Things are looking up, we’ve broken out the dependencies into distinct concerns, including caching, data access and finding/paging.  Unfortunately, our high-volume site has run into some intermittent issues.  Every now and then, especially during peak hours, the application experiences NullReferenceExceptions, coming from our new and (hopefully) improved CustomerFinder.

Finding the defect

Let’s review the current CustomerFinder to see how we might run into a NullReferenceException:

public class CustomerFinder
{
    private readonly ICustomerRepository _customerRepository;
    private readonly ICustomCache _customCache;

    public CustomerFinder(ICustomerRepository customerRepository, ICustomCache customCache)
    {
        _customerRepository = customerRepository;
        _customCache = customCache;
    }

    public Customer[] FindAllCustomers(int startRowIndex, int maximumRows)
    {
        Customer[] customers = null;
        string key = "Customers_Customers_" + startRowIndex + "_" + maximumRows;

        if (_customCache.Contains(key))
        {
            customers = _customCache.GetItem<Customer[]>(key);
        }
        else
        {
            customers =_customerRepository
                        .FindAllCustomers()
                        .Skip(startRowIndex)
                        .Take(maximumRows)
                        .ToArray();

            if ((customers != null) && (customers.Length > 0))
                _customCache.AddItemExpringTomorrow(key, customers);
        }

        return customers;
    }

}

Somehow, our FindAllCustomers method is returning a null Customer array, causing us to break our contract with callers of this class.  Anything that returns an array should never return null, only an empty array if no items are returned.
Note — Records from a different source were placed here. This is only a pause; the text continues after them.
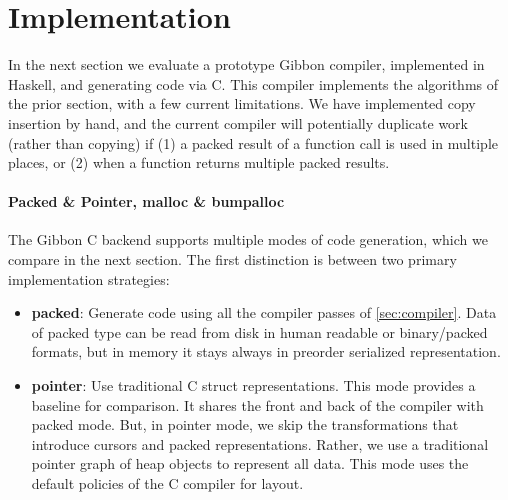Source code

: \documentclass[a4paper,english]{lipics-v2016}
\newcommand{\treelang}{Gibbon\xspace} %
\begin{document}




\section{Implementation}\label{sec:impl}

In the next section we evaluate a prototype \treelang compiler, implemented in
Haskell, and generating code via C. 
%
This compiler implements the algorithms of the prior section, with a few current
limitations.  We have implemented copy insertion by hand, and the current compiler
will potentially duplicate work (rather than copying) if (1) a packed result of a
function call is used in multiple places, or (2) when a function returns multiple
packed results.

\paragraph*{Packed \& Pointer, malloc \& bumpalloc}\label{sec:packed-pointer}

The \treelang C backend supports multiple modes of code generation, which we
compare in the next section.  The first distinction is between two primary
implementation strategies:

\begin{itemize}
\item {\bf packed}: Generate code using all the compiler passes of
  \cref{sec:compiler}.  Data of packed type can be read from disk in human
  readable or binary/packed formats, but in memory it stays always in preorder
  serialized representation.
\item {\bf pointer}: Use traditional C struct representations.  This mode
  provides a baseline for comparison.  It shares the front and back of the
  compiler with packed mode.  But, in pointer mode, we skip the transformations
  that introduce cursors and packed representations.  Rather, we use a
  traditional pointer graph of heap objects to represent all data.  This mode uses the
  default policies of the C compiler for  layout.
\end{itemize}
\end{document}
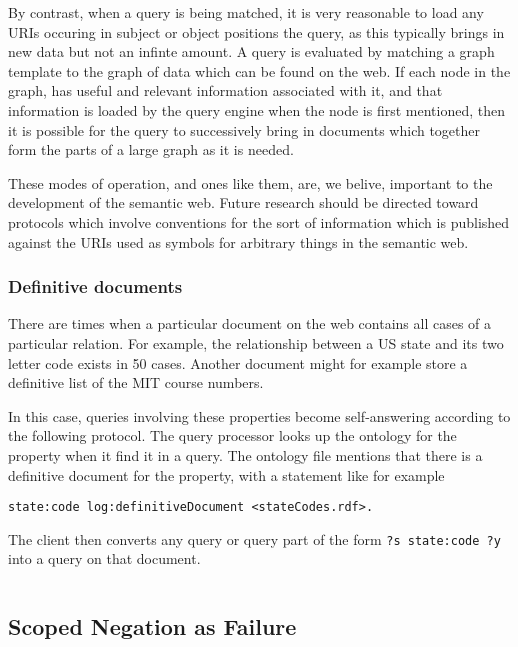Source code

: \documentclass{tlp}
\begin{document}
\par By contrast, when a query is being matched, it is very
reasonable to load any URIs occuring in subject or object positions
the query, as this typically brings in new data but not an infinte
amount. A query is evaluated by matching a graph template to the
graph of data which can be found on the web. If each node in the
graph, has useful and relevant information associated with it, and
that information is loaded by the query engine when the node is
first mentioned, then it is possible for the query to successively
bring in documents which together form the parts of a large graph
as it is needed.

\par These modes of operation, and ones like them, are, we belive,
important to the development of the semantic web. Future research
should be directed toward protocols which involve conventions for
the sort of information which is published against the URIs used as
symbols for arbitrary things in the semantic web.
\subsubsection{Definitive documents}
  

\par There are times when a particular document on the web contains
all cases of a particular relation. For example, the relationship
between a US state and its two letter code exists in 50 cases.
Another document might for example store a definitive list of the
MIT course numbers.

\par In this case, queries involving these properties become
self-answering according to the following protocol. The query
processor looks up the ontology for the property when it find it in
a query. The ontology file mentions that there is a definitive
document for the property, with a statement like for example
\begin{verbatim}
state:code log:definitiveDocument <stateCodes.rdf>.
\end{verbatim}

\par The client then converts any query or query part of the form
{\tt ?s state:code ?y} into a query on that document.
\begin{verbatim}

\end{verbatim}
\subsection{Scoped Negation as Failure}
  
\end{document}
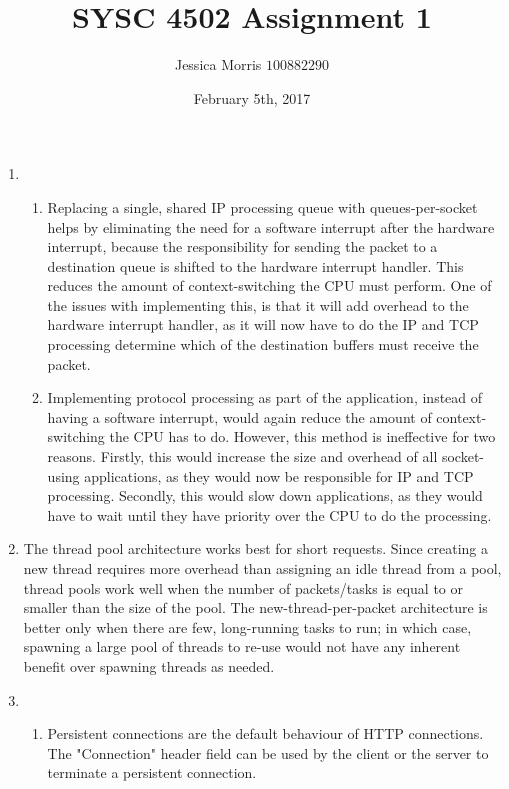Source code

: \documentclass{article}
\title{SYSC 4502 Assignment 1}
\date{February 5th, 2017}
\author{Jessica Morris \(100882290\)}
\begin{document}
\maketitle

\begin{enumerate}

\item
\begin{enumerate}

\item Replacing a single, shared IP processing queue with queues-per-socket helps by eliminating the need for a software interrupt after the hardware interrupt, because the responsibility for sending the packet to a destination queue is shifted to the hardware interrupt handler. This reduces the amount of context-switching the CPU must perform. One of the issues with implementing this, is that it will add overhead to the hardware interrupt handler, as it will now have to do the IP and TCP processing determine which of the destination buffers must receive the packet.

\item  Implementing protocol processing as part of the application, instead of having a software interrupt, would again reduce the amount of context-switching the CPU has to do. However, this method is ineffective for two reasons. Firstly, this would increase the size and overhead of all socket-using applications, as they would now be responsible for IP and TCP processing. Secondly, this would slow down applications, as they would have to wait until they have priority over the CPU to do the processing.

\end{enumerate}

\item The thread pool architecture works best for short requests. Since creating a new thread requires more overhead than assigning an idle thread from a pool, thread pools work well when the number of packets/tasks is equal to or smaller than the size of the pool. The new-thread-per-packet architecture is better only when there are few, long-running tasks to run; in which case, spawning a large pool of threads to re-use would not have any inherent benefit over spawning threads as needed.

\item
\begin{enumerate}

\item Persistent connections are the default behaviour of HTTP connections. The "Connection" header field can be used by the client or the server to terminate a persistent connection.


\end{enumerate}
\end{enumerate}
\end{document}
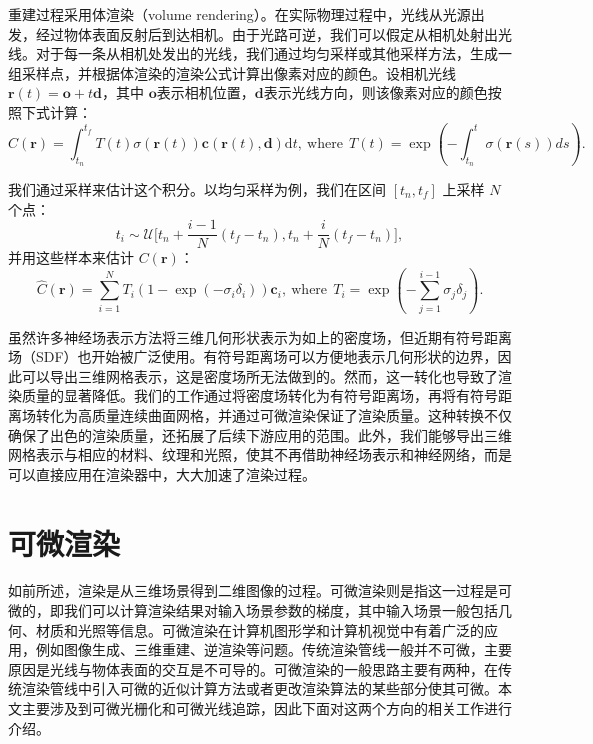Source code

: 重建过程采用体渲染（volume rendering）。在实际物理过程中，光线从光源出发，经过物体表面反射后到达相机。由于光路可逆，我们可以假定从相机处射出光线。对于每一条从相机处发出的光线，我们通过均匀采样或其他采样方法，生成一组采样点，并根据体渲染的渲染公式计算出像素对应的颜色。设相机光线 $\mathbf{r}(t)=\mathbf{o}+t\mathbf{d}$，其中 $\mathbf{o}$表示相机位置，$\mathbf{d}$表示光线方向，则该像素对应的颜色按照下式计算：
\begin{equation}
  C(\mathbf{r})=\int_{t_n}^{t_f}T(t)\sigma(\mathbf{r}(t))\mathbf{c}(\mathbf{r}(t),\mathbf{d}) \mathrm{d}t , \ \mathrm{where} \ \ T(t)=\exp\left(-\int_{t_n}^t\sigma(\mathbf{r}(s))ds\right).
\end{equation}

我们通过采样来估计这个积分。以均匀采样为例，我们在区间 $\left[t_n,t_f\right]$ 上采样 $N$ 个点：
\begin{equation}
  t_i\sim\mathcal{U}\bigg[t_n+\frac{i-1}{N}(t_f-t_n), t_n+\frac{i}{N}(t_f-t_n)\bigg],
\end{equation}
并用这些样本来估计 $C(\mathbf{r})$：
\begin{equation}
  \hat C(\mathbf{r})=\sum_{i=1}^NT_i(1-\exp(-\sigma_i\delta_i))\mathbf{c}_i , \ \mathrm{where} \ \ T_i=\exp\left(-\sum_{j=1}^{i-1}\sigma_j\delta_j\right).
\end{equation}

虽然许多神经场表示方法将三维几何形状表示为如上的密度场，但近期有符号距离场（SDF）也开始被广泛使用。有符号距离场可以方便地表示几何形状的边界，因此可以导出三维网格表示，这是密度场所无法做到的。然而，这一转化也导致了渲染质量的显著降低。我们的工作通过将密度场转化为有符号距离场，再将有符号距离场转化为高质量连续曲面网格，并通过可微渲染保证了渲染质量。这种转换不仅确保了出色的渲染质量，还拓展了后续下游应用的范围。此外，我们能够导出三维网格表示与相应的材料、纹理和光照，使其不再借助神经场表示和神经网络，而是可以直接应用在渲染器中，大大加速了渲染过程。

\section{可微渲染}

如前所述，渲染是从三维场景得到二维图像的过程。可微渲染则是指这一过程是可微的，即我们可以计算渲染结果对输入场景参数的梯度，其中输入场景一般包括几何、材质和光照等信息。可微渲染在计算机图形学和计算机视觉中有着广泛的应用，例如图像生成、三维重建、逆渲染等问题。传统渲染管线一般并不可微，主要原因是光线与物体表面的交互是不可导的。可微渲染的一般思路主要有两种，在传统渲染管线中引入可微的近似计算方法或者更改渲染算法的某些部分使其可微。本文主要涉及到可微光栅化和可微光线追踪，因此下面对这两个方向的相关工作进行介绍。

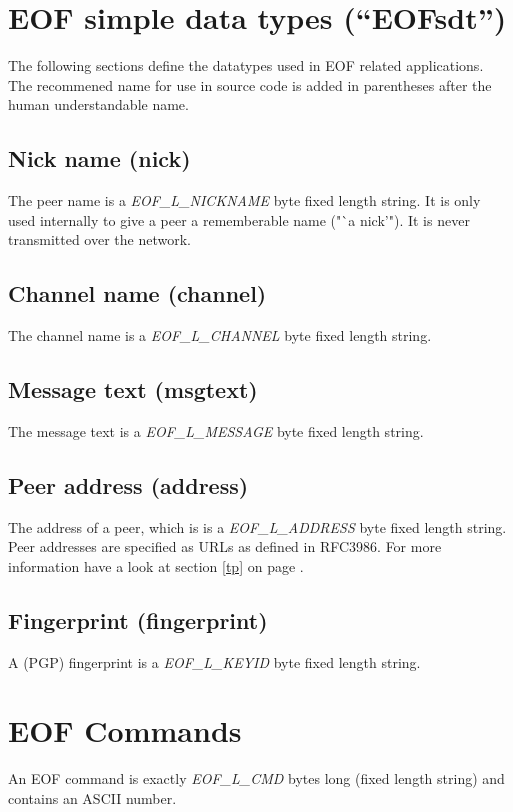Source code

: \documentclass[12pt,a4paper]{book}
\begin{document}
\section{EOF simple data types ("`EOFsdt"')}
The following sections define the datatypes used in EOF related
applications. The recommened name for use in source
code is added in parentheses after the human understandable name.
\subsection{Nick name (nick)}
The peer name is a \emph{EOF\_L\_NICKNAME} byte fixed length string.
It is only used internally to give a peer a rememberable name ("`a nick'").
It is never transmitted over the network.
\subsection{Channel name (channel)}
The channel name is a \emph{EOF\_L\_CHANNEL} byte fixed length string.
\subsection{Message text (msgtext)}
The message text is a \emph{EOF\_L\_MESSAGE} byte fixed length string.
\subsection{Peer address (address)}
The address of a peer, which is is a \emph{EOF\_L\_ADDRESS}
byte fixed length string. Peer addresses are specified as
URLs as defined in RFC3986\cite{uri-1}. For more information have
a look at section \ref{tp} on page \pageref{tp}.
\subsection{Fingerprint (fingerprint)}
A (PGP) fingerprint is a \emph{EOF\_L\_KEYID} byte fixed length string.
\section{EOF Commands}
An EOF command is exactly \emph{EOF\_L\_CMD} bytes long (fixed length string)
and contains an ASCII number.
\end{document}
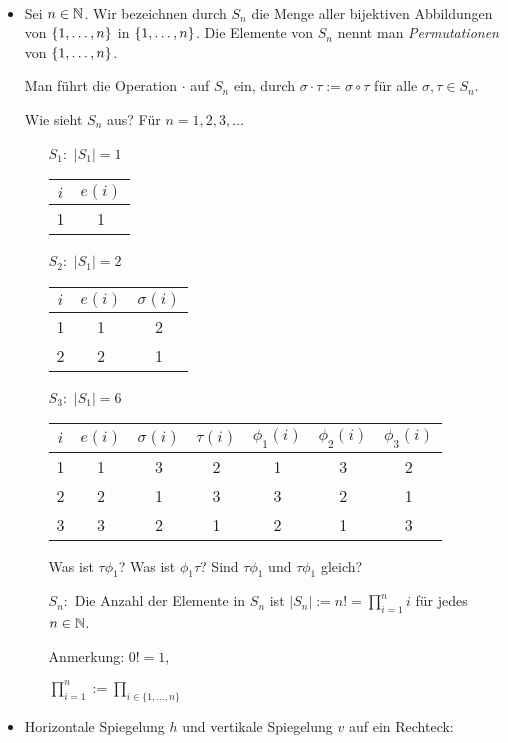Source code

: \begin{bsp}\
\begin{itemize}
	\item Sei $ n \in \mathbb N $. Wir bezeichnen durch $ S_n $ die Menge aller bijektiven Abbildungen von $ \{ 1,\ldots,n \} $ in $ \{ 1,\ldots,n \} $. Die Elemente von $ S_n $ nennt man \emph{Permutationen} von $ \{ 1,\ldots,n \} $.
	
	Man führt die Operation $ \cdot $ auf $ S_n $ ein, durch $ \sigma \cdot \tau := \sigma \circ \tau $ für alle $ \sigma,\tau \in S_n $.
	
	Wie sieht $ S_n $ aus? Für $ n = 1,2,3,\ldots $
	\begin{itemize}
		\item[$ S_1 : $] $ |S_1| = 1 $

		\begin{tabular}{c|c}
			$ i $ & $ e(i) $ \\
			\hline
			1 & 1
		\end{tabular}
		\item[$ S_2 : $] $ |S_1| = 2 $

		\begin{tabular}{c|c|c}
			$ i $ & $ e(i) $ & $ \sigma(i) $ \\
			\hline
			1 & 1 & 2 \\
			2 & 2 & 1
		\end{tabular}
		\item[$ S_3 : $] $ |S_1| = 6 $

		\begin{tabular}{c|c|c|c|c|c|c}
			$ i $ & $ e(i) $ & $ \sigma(i) $ & $ \tau(i) $ & $ \phi_1(i) $ & $ \phi_2(i) $ & $ \phi_3(i) $ \\
			\hline
			1 & 1 & 3 & 2 & 1 & 3 & 2 \\
			2 & 2 & 1 & 3 & 3 & 2 & 1 \\
			3 & 3 & 2 & 1 & 2 & 1 & 3 
		\end{tabular}

		Was ist $ \tau \phi_1 $? 	Was ist $ \phi_1 \tau $? Sind $\tau \phi_1$ und $\tau \phi_1$ gleich? 

		\item[$ S_n : $] Die Anzahl der Elemente in $ S_n $ ist $ |S_n| := n! = \prod\limits_{i=1}^{n}i $ für jedes $ n \in \mathbb N $.

		Anmerkung: $ 0! = 1 $,
		
		$ \prod\limits_{i=1}^{n} := \prod\limits_{i \in \{ 1,\ldots,n \}} $
	\end{itemize}
	
	\item Horizontale Spiegelung $ h $ und vertikale Spiegelung $ v $ auf ein Rechteck:
	

\end{itemize}
\end{bsp}
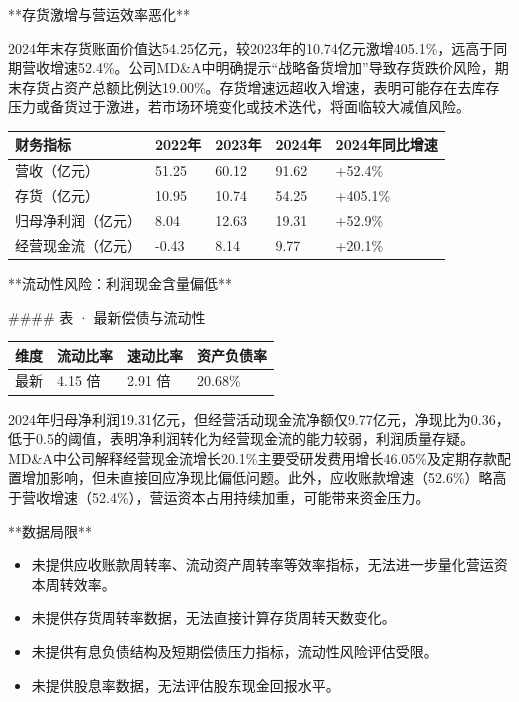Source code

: \documentclass[12pt,a4paper]{article}
\begin{document}
**存货激增与营运效率恶化**

2024年末存货账面价值达54.25亿元，较2023年的10.74亿元激增405.1\%，远高于同期营收增速52.4\%。公司MD\&A中明确提示“战略备货增加”导致存货跌价风险，期末存货占资产总额比例达19.00\%。存货增速远超收入增速，表明可能存在去库存压力或备货过于激进，若市场环境变化或技术迭代，将面临较大减值风险。

\begin{table}[htbp]
\centering
\begin{tabular}{lllll}
\toprule
财务指标 & 2022年 & 2023年 & 2024年 & 2024年同比增速 \\
\midrule
营收（亿元） & 51.25 & 60.12 & 91.62 & +52.4\% \\
存货（亿元） & 10.95 & 10.74 & 54.25 & +405.1\% \\
归母净利润（亿元） & 8.04 & 12.63 & 19.31 & +52.9\% \\
经营现金流（亿元） & -0.43 & 8.14 & 9.77 & +20.1\% \\
\bottomrule
\end{tabular}
\end{table}


**流动性风险：利润现金含量偏低**

\#\#\#\# 表 · 最新偿债与流动性

\begin{table}[htbp]
\centering
\begin{tabular}{llll}
\toprule
维度 & 流动比率 & 速动比率 & 资产负债率 \\
\midrule
最新 & 4.15 倍 & 2.91 倍 & 20.68\% \\
\bottomrule
\end{tabular}
\end{table}


2024年归母净利润19.31亿元，但经营活动现金流净额仅9.77亿元，净现比为0.36，低于0.5的阈值，表明净利润转化为经营现金流的能力较弱，利润质量存疑。MD\&A中公司解释经营现金流增长20.1\%主要受研发费用增长46.05\%及定期存款配置增加影响，但未直接回应净现比偏低问题。此外，应收账款增速（52.6\%）略高于营收增速（52.4\%），营运资本占用持续加重，可能带来资金压力。

**数据局限**
\begin{itemize}
\item 未提供应收账款周转率、流动资产周转率等效率指标，无法进一步量化营运资本周转效率。
\item 未提供存货周转率数据，无法直接计算存货周转天数变化。
\item 未提供有息负债结构及短期偿债压力指标，流动性风险评估受限。
\item 未提供股息率数据，无法评估股东现金回报水平。
\end{itemize}
\end{document}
So how could the return value be null?  Look at the CustomerFinder class, we see it’s initialized to null, and assigned twice.  Once in the caching scenario, and once in the repository scenario.  The repository scenario doesn’t seem to fit, as the ToArray extension method never returns null.

Looking at the caching scenario, combined with our knowledge of when the bug happens, it looks like we might have our culprit. Suppose that under heavy load, the cache item expires between the Contains and GetItem call?  GetItem could certainly return null in that case.  Looking at the Cache documentation, getting an expired (and therefore non-existing) item does not throw any exception, and returns null.

Let’s look at changing the behavior so that we take this scenario into account.

Making the change (safely)

Since we’d like to minimize the risk of change to this piece of code (after all, we have a high volume website to keep going), we’ll add a test to cover the behavior we want to see, before we make the change.  After all, if the behavior we specify should exist, already does, then either our assumptions are wrong or our code already works.

First, let’s think of the context of when this bug happens.  It occurred when the cache item expired after I checked the cache.  Let’s create our specification with that as the description:

public class When_finding_customers_and_the_cache_expires_after_checking_the_cache 
    : ContextSpecification
{
    
}

This is basically a Testcase Class per Feature xUnit pattern, with a BDD-style naming.  Basically, I’m describing the context/scenario where the behavior I want to observe is valid.  The ContextSpecification is similar version of JP’s base specification class that I’m using from my pet project, NBehave.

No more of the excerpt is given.